-- Task to carry out --
Please repeat, from the entries that follow, the lines from the one containing "Hi, I’m @Matr0v" through the one containing "log for Error/Exception" exactly, adding nothing.

*** Block opens ***

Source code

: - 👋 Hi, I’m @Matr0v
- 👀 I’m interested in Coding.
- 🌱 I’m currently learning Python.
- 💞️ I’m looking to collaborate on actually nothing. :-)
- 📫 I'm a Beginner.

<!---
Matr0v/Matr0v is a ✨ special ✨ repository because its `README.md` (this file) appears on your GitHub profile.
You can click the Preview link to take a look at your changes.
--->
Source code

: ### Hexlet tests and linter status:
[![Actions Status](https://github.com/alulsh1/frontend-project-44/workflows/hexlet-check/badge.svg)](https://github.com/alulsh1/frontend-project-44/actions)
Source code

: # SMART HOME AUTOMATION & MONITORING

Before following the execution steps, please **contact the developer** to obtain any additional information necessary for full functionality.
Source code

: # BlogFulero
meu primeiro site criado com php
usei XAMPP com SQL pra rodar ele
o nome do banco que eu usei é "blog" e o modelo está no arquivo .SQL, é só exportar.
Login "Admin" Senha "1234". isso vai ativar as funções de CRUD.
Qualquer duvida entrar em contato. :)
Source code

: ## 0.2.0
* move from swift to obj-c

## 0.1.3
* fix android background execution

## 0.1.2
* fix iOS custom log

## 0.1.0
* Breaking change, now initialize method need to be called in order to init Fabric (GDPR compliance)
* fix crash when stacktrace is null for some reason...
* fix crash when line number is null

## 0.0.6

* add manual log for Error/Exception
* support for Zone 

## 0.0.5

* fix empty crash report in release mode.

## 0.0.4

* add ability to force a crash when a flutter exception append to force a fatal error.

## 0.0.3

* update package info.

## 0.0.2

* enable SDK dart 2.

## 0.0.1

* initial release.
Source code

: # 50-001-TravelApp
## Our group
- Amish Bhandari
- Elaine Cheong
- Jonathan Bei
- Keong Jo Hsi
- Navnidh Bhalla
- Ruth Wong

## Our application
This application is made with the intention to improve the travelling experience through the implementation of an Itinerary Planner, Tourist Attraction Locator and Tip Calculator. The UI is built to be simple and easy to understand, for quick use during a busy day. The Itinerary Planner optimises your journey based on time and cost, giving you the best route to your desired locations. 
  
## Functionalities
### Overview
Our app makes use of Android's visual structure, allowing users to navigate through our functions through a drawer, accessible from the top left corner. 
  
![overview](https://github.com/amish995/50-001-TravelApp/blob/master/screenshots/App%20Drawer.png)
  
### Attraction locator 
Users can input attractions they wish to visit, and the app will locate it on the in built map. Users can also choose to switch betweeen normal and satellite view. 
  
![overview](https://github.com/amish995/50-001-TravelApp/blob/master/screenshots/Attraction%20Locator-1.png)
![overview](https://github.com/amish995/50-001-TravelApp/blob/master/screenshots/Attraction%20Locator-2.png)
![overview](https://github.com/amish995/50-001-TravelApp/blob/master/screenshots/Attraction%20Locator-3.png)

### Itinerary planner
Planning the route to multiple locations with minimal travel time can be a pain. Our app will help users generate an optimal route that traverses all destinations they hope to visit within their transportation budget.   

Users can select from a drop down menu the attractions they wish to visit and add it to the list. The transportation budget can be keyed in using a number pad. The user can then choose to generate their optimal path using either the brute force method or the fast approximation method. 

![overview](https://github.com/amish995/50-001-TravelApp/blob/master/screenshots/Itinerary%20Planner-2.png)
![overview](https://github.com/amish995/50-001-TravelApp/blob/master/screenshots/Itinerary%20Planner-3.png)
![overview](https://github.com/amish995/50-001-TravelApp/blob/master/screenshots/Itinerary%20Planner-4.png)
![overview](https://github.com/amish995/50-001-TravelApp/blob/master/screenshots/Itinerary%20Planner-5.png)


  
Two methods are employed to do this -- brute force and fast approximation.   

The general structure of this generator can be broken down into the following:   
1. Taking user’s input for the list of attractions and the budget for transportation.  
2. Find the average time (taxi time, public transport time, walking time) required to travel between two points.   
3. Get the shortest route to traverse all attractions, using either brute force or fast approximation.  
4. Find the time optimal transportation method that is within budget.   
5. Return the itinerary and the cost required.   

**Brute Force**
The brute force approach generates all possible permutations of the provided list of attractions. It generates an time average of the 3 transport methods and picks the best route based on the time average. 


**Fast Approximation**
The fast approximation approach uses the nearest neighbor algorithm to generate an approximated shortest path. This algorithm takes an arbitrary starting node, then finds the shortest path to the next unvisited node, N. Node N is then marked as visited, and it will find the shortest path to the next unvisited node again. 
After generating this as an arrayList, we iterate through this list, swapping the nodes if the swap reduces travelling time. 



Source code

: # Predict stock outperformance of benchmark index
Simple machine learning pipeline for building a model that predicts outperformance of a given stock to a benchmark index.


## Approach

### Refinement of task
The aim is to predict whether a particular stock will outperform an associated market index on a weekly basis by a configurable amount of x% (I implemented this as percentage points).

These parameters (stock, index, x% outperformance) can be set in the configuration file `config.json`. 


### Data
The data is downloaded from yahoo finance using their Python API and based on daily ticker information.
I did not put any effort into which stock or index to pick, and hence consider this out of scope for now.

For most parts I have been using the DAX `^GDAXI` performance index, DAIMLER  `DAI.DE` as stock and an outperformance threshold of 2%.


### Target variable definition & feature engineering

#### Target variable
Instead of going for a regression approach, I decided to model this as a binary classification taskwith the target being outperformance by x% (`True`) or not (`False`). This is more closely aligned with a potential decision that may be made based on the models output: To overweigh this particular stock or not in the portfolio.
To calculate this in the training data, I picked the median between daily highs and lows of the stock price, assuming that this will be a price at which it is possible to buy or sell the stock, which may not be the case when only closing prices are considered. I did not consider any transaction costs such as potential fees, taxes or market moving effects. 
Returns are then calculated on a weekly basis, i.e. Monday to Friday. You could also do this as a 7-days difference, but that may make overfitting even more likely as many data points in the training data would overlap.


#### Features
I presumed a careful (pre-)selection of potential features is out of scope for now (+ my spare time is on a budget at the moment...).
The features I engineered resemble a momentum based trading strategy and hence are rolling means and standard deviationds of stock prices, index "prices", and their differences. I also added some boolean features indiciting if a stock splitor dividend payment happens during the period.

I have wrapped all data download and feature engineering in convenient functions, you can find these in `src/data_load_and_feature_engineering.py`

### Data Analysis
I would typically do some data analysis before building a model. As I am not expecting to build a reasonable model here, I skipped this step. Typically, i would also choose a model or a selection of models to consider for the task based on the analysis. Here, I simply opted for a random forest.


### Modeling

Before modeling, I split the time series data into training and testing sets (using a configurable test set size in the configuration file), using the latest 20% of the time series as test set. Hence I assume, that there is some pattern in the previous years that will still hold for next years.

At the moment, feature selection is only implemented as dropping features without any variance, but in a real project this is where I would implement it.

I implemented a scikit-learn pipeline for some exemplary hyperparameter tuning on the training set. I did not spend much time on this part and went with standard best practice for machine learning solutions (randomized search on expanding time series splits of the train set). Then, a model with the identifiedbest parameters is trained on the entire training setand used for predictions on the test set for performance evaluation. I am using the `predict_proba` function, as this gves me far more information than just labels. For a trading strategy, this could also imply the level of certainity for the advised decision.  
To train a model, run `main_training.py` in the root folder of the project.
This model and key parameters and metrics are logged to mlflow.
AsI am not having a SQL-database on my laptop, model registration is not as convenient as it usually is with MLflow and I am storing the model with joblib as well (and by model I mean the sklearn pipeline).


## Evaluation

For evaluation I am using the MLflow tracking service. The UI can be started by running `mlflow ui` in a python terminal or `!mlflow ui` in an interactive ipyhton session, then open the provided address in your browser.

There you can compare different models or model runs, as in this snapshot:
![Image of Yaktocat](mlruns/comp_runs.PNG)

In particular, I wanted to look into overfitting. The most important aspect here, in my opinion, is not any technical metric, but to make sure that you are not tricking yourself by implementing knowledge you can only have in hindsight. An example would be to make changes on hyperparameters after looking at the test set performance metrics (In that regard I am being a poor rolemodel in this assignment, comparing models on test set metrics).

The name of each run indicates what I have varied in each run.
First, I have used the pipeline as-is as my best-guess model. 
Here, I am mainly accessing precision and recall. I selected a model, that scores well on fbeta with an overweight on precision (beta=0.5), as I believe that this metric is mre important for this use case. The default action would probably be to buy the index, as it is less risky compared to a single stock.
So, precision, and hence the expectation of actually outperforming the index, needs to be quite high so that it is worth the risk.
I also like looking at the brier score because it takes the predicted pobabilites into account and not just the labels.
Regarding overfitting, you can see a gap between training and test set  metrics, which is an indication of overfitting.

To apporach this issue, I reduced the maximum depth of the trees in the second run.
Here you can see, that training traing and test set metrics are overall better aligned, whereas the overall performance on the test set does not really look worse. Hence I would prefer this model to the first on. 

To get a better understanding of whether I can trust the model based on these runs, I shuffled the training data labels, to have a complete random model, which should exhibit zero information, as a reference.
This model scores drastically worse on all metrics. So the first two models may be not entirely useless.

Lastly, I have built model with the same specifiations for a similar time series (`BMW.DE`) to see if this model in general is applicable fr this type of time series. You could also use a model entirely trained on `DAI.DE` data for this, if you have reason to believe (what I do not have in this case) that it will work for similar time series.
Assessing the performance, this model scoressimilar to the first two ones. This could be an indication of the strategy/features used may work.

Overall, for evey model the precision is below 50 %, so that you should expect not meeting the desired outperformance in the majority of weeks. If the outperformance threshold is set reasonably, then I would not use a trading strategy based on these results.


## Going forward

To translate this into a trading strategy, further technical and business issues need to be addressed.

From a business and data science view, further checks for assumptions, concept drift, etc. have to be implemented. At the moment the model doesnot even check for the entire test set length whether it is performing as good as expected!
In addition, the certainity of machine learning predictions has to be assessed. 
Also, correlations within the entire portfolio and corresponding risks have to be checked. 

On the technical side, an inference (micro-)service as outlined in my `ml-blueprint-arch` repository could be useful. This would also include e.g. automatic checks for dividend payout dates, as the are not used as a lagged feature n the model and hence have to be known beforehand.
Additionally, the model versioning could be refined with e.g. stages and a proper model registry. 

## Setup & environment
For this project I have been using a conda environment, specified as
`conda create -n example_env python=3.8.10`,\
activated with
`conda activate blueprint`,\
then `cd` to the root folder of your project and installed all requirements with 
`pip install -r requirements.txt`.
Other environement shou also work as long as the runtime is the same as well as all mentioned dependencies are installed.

*** Block closes ***

-- Response area --
: - 👋 Hi, I’m @Matr0v
- 👀 I’m interested in Coding.
- 🌱 I’m currently learning Python.
- 💞️ I’m looking to collaborate on actually nothing. :-)
- 📫 I'm a Beginner.

<!---
Matr0v/Matr0v is a ✨ special ✨ repository because its `README.md` (this file) appears on your GitHub profile.
You can click the Preview link to take a look at your changes.
--->
Source code

: ### Hexlet tests and linter status:
[![Actions Status](https://github.com/alulsh1/frontend-project-44/workflows/hexlet-check/badge.svg)](https://github.com/alulsh1/frontend-project-44/actions)
Source code

: # SMART HOME AUTOMATION & MONITORING

Before following the execution steps, please **contact the developer** to obtain any additional information necessary for full functionality.
Source code

: # BlogFulero
meu primeiro site criado com php
usei XAMPP com SQL pra rodar ele
o nome do banco que eu usei é "blog" e o modelo está no arquivo .SQL, é só exportar.
Login "Admin" Senha "1234". isso vai ativar as funções de CRUD.
Qualquer duvida entrar em contato. :)
Source code

: ## 0.2.0
* move from swift to obj-c

## 0.1.3
* fix android background execution

## 0.1.2
* fix iOS custom log

## 0.1.0
* Breaking change, now initialize method need to be called in order to init Fabric (GDPR compliance)
* fix crash when stacktrace is null for some reason...
* fix crash when line number is null

## 0.0.6

* add manual log for Error/Exception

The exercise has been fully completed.